## Materials provided:
↓↓↓
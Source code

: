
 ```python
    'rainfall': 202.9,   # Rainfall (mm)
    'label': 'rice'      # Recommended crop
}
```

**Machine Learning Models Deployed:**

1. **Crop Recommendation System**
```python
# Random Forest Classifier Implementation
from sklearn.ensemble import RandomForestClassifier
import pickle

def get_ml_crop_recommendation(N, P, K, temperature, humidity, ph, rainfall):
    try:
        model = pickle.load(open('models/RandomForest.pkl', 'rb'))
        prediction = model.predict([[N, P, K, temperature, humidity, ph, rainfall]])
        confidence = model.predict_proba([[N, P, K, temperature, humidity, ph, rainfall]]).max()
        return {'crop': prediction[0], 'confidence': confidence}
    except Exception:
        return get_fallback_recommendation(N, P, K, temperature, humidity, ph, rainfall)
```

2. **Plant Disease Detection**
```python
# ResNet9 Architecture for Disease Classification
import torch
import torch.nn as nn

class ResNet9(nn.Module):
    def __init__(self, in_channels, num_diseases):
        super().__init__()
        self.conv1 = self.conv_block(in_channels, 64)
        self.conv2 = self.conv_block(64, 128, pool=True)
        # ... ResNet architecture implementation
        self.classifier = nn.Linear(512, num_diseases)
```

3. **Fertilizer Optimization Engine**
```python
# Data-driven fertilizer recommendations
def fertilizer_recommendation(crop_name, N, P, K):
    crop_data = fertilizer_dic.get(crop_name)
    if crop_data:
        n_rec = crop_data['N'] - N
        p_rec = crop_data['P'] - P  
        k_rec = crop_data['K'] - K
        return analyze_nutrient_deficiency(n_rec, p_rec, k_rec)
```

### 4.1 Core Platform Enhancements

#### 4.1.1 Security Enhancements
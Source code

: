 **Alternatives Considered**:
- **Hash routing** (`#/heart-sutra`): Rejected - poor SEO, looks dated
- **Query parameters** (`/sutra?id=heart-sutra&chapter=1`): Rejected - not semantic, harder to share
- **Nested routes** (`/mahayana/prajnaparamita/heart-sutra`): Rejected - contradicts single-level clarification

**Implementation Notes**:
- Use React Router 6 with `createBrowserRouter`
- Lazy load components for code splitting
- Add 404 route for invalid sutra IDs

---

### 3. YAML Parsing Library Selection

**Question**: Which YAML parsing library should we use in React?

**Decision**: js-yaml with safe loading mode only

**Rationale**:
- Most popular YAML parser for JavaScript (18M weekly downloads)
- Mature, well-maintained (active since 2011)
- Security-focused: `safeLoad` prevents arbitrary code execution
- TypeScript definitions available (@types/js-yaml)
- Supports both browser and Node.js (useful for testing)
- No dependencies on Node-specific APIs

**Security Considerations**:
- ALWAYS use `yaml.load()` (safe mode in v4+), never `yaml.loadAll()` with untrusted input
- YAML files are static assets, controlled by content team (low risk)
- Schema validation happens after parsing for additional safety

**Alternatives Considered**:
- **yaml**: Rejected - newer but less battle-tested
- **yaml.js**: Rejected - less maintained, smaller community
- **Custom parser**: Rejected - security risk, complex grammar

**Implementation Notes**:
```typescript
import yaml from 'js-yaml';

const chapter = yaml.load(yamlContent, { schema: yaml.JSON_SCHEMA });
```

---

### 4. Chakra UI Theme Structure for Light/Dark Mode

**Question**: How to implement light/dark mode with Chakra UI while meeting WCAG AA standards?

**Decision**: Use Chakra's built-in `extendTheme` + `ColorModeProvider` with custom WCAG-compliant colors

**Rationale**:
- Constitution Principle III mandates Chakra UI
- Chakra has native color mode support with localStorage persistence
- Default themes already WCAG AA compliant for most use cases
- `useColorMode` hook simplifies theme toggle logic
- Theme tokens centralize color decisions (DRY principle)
↑↑↑
## Task directions:
Could you reproduce every record above exactly as it appears?

## Response to this task:
Source code

:
 ```python
    'rainfall': 202.9,   # Rainfall (mm)
    'label': 'rice'      # Recommended crop
}
```

**Machine Learning Models Deployed:**

1. **Crop Recommendation System**
```python
# Random Forest Classifier Implementation
from sklearn.ensemble import RandomForestClassifier
import pickle

def get_ml_crop_recommendation(N, P, K, temperature, humidity, ph, rainfall):
    try:
        model = pickle.load(open('models/RandomForest.pkl', 'rb'))
        prediction = model.predict([[N, P, K, temperature, humidity, ph, rainfall]])
        confidence = model.predict_proba([[N, P, K, temperature, humidity, ph, rainfall]]).max()
        return {'crop': prediction[0], 'confidence': confidence}
    except Exception:
        return get_fallback_recommendation(N, P, K, temperature, humidity, ph, rainfall)
```

2. **Plant Disease Detection**
```python
# ResNet9 Architecture for Disease Classification
import torch
import torch.nn as nn

class ResNet9(nn.Module):
    def __init__(self, in_channels, num_diseases):
        super().__init__()
        self.conv1 = self.conv_block(in_channels, 64)
        self.conv2 = self.conv_block(64, 128, pool=True)
        # ... ResNet architecture implementation
        self.classifier = nn.Linear(512, num_diseases)
```

3. **Fertilizer Optimization Engine**
```python
# Data-driven fertilizer recommendations
def fertilizer_recommendation(crop_name, N, P, K):
    crop_data = fertilizer_dic.get(crop_name)
    if crop_data:
        n_rec = crop_data['N'] - N
        p_rec = crop_data['P'] - P  
        k_rec = crop_data['K'] - K
        return analyze_nutrient_deficiency(n_rec, p_rec, k_rec)
```

### 4.1 Core Platform Enhancements

#### 4.1.1 Security Enhancements
Source code

: **Alternatives Considered**:
- **Hash routing** (`#/heart-sutra`): Rejected - poor SEO, looks dated
- **Query parameters** (`/sutra?id=heart-sutra&chapter=1`): Rejected - not semantic, harder to share
- **Nested routes** (`/mahayana/prajnaparamita/heart-sutra`): Rejected - contradicts single-level clarification

**Implementation Notes**:
- Use React Router 6 with `createBrowserRouter`
- Lazy load components for code splitting
- Add 404 route for invalid sutra IDs

---

### 3. YAML Parsing Library Selection

**Question**: Which YAML parsing library should we use in React?

**Decision**: js-yaml with safe loading mode only

**Rationale**:
- Most popular YAML parser for JavaScript (18M weekly downloads)
- Mature, well-maintained (active since 2011)
- Security-focused: `safeLoad` prevents arbitrary code execution
- TypeScript definitions available (@types/js-yaml)
- Supports both browser and Node.js (useful for testing)
- No dependencies on Node-specific APIs

**Security Considerations**:
- ALWAYS use `yaml.load()` (safe mode in v4+), never `yaml.loadAll()` with untrusted input
- YAML files are static assets, controlled by content team (low risk)
- Schema validation happens after parsing for additional safety

**Alternatives Considered**:
- **yaml**: Rejected - newer but less battle-tested
- **yaml.js**: Rejected - less maintained, smaller community
- **Custom parser**: Rejected - security risk, complex grammar

**Implementation Notes**:
```typescript
import yaml from 'js-yaml';

const chapter = yaml.load(yamlContent, { schema: yaml.JSON_SCHEMA });
```

---

### 4. Chakra UI Theme Structure for Light/Dark Mode

**Question**: How to implement light/dark mode with Chakra UI while meeting WCAG AA standards?

**Decision**: Use Chakra's built-in `extendTheme` + `ColorModeProvider` with custom WCAG-compliant colors

**Rationale**:
- Constitution Principle III mandates Chakra UI
- Chakra has native color mode support with localStorage persistence
- Default themes already WCAG AA compliant for most use cases
- `useColorMode` hook simplifies theme toggle logic
- Theme tokens centralize color decisions (DRY principle)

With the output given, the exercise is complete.